Im planning to develop an langchain that will take user input and provide them with url related to their request.
My data format is in json (its around 35 pages)
{ page_name:{data:"",url:""}, .. }
- data is the content in that page
- url is the path
I tried using RAQ but it didn't work
from langchain.text_splitter import RecursiveCharacterTextSplitter
from langchain.vectorstores import Chroma
from langchain.chains import RetrievalQA
from langchain_google_genai import GoogleGenerativeAIEmbeddings
text_splitter = RecursiveCharacterTextSplitter(chunk_size=500, chunk_overlap=20)
embeddings = GoogleGenerativeAIEmbeddings(model="models/embedding-001", google_api_key = GOOGLE_API_KEY)
all_splits = text_splitter.split_documents(documents)

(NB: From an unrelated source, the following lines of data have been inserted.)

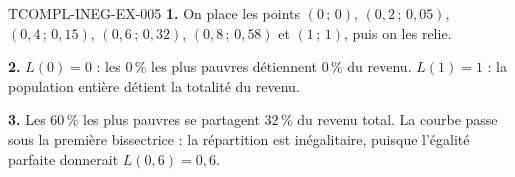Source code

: \begin{corrige}{TCOMPL-INEG-EX-005}
\textbf{1.} On place les points $(0\,;\,0)$, $(0{,}2\,;\,0{,}05)$,
$(0{,}4\,;\,0{,}15)$, $(0{,}6\,;\,0{,}32)$, $(0{,}8\,;\,0{,}58)$ et
$(1\,;\,1)$, puis on les relie.

\textbf{2.} $L(0)=0$ : les $0\,\%$ les plus pauvres détiennent $0\,\%$ du
revenu. $L(1)=1$ : la population entière détient la totalité du revenu.

\textbf{3.} Les $60\,\%$ les plus pauvres se partagent $32\,\%$ du revenu
total. La courbe passe sous la première bissectrice : la répartition est
inégalitaire, puisque l'égalité parfaite donnerait $L(0{,}6)=0{,}6$.
\end{corrige}

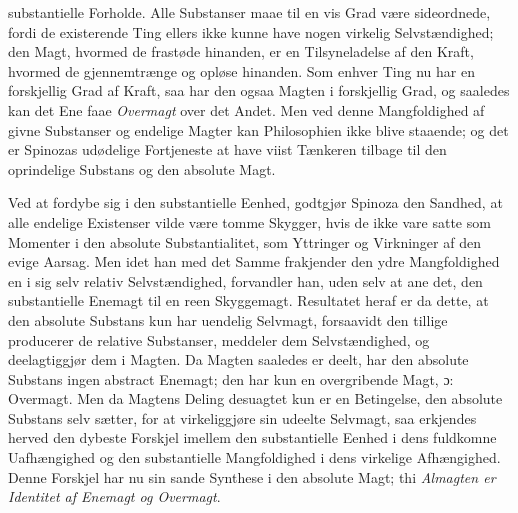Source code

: \documentclass[12pt]{book}
\newcommand{\dsi}{\textup{ɔ:}}
\newcommand{\opage}[1]{\marginnote{\footnotesize\textit{[#1]}}}
\begin{document}
substantielle Forholde. Alle Substanser maae til en vis Grad være sideordnede, fordi de
existerende Ting ellers ikke kunne have nogen virkelig Selvstændighed; den Magt,
hvormed de frastøde hinanden, er en Tilsyneladelse af den Kraft, hvormed de
gjennemtrænge og opløse hinanden. Som enhver Ting nu har en forskjellig Grad af Kraft,
saa har den ogsaa Magten i forskjellig Grad, og saaledes kan det Ene faae
\emph{Overmagt} over det Andet. Men ved denne Mangfoldighed af givne Substanser og
endelige Magter kan Philosophien ikke blive staaende; og det er Spinozas udødelige
Fortjeneste at have viist Tænkeren tilbage til den oprindelige Substans og den absolute
Magt.

Ved at fordybe sig i den substantielle Eenhed, godtgjør Spinoza den Sandhed, at alle
endelige Existenser vilde være tomme Skygger, hvis de ikke vare satte som Momenter i
den absolute Substantialitet, som Yttringer og Virkninger af den evige Aarsag. Men idet
han med det Samme frakjender den ydre Mangfoldighed en i sig selv relativ
Selvstændighed, forvandler han, uden selv at ane det, den substantielle Enemagt til en
reen Skyggemagt. Resultatet heraf er da dette, at den absolute Substans kun har
uendelig Selvmagt, forsaavidt den tillige producerer de relative Substanser, meddeler
dem Selvstændighed, og deelagtiggjør dem i Magten. Da Magten saaledes er deelt, har den
absolute Substans ingen abstract Enemagt; den har kun en overgribende Magt, \dsi{}
\opage{168} %
Overmagt. Men da Magtens Deling desuagtet kun er en Betingelse, den absolute Substans
selv sætter, for at virkeliggjøre sin udeelte Selvmagt, saa erkjendes herved den
dybeste Forskjel imellem den substantielle Eenhed i dens fuldkomne Uafhængighed og den
substantielle Mangfoldighed i dens virkelige Afhængighed. Denne Forskjel har nu sin
sande Synthese i den absolute Magt; thi \emph{Almagten er Identitet af Enemagt og
Overmagt}.
\end{document}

vectordb = Chroma.from_documents(documents=all_splits, embedding=embeddings, persist_directory="chroma_db")
retriever = vectordb.as_retriever()
qa = RetrievalQA.from_chain_type(
llm=llm,
chain_type="stuff",
retriever=retriever,
verbose=True
)
qa.run('about this website')
I tried also combining data and url but I didn't work correct
data_dict={}
for name, info in data.items():
print(f'Name: {name}, URL: {info["url"]}, Data: {info["data"]}')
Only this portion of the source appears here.